### Work instruction
If a line in the records below contains the word "isNullOrUndefined", copy it.

### Source texts of formatted documents
%%

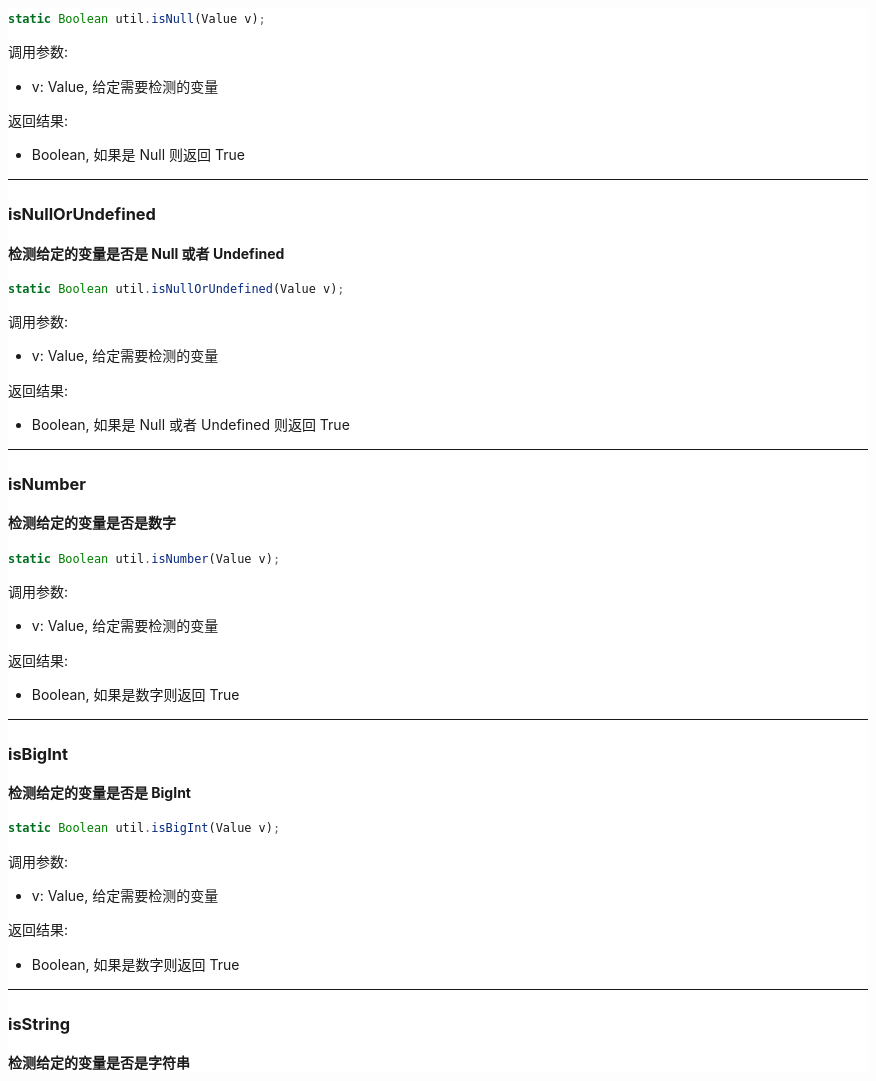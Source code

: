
 ```JavaScript
static Boolean util.isNull(Value v);
```

调用参数:
* v: Value, 给定需要检测的变量

返回结果:
* Boolean, 如果是 Null 则返回 True

--------------------------
### isNullOrUndefined
**检测给定的变量是否是 Null 或者 Undefined**

```JavaScript
static Boolean util.isNullOrUndefined(Value v);
```

调用参数:
* v: Value, 给定需要检测的变量

返回结果:
* Boolean, 如果是 Null 或者 Undefined 则返回 True

--------------------------
### isNumber
**检测给定的变量是否是数字**

```JavaScript
static Boolean util.isNumber(Value v);
```

调用参数:
* v: Value, 给定需要检测的变量

返回结果:
* Boolean, 如果是数字则返回 True

--------------------------
### isBigInt
**检测给定的变量是否是 BigInt**

```JavaScript
static Boolean util.isBigInt(Value v);
```

调用参数:
* v: Value, 给定需要检测的变量

返回结果:
* Boolean, 如果是数字则返回 True

--------------------------
### isString
**检测给定的变量是否是字符串**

%%

### Output for this exercise
### isNullOrUndefined
static Boolean util.isNullOrUndefined(Value v);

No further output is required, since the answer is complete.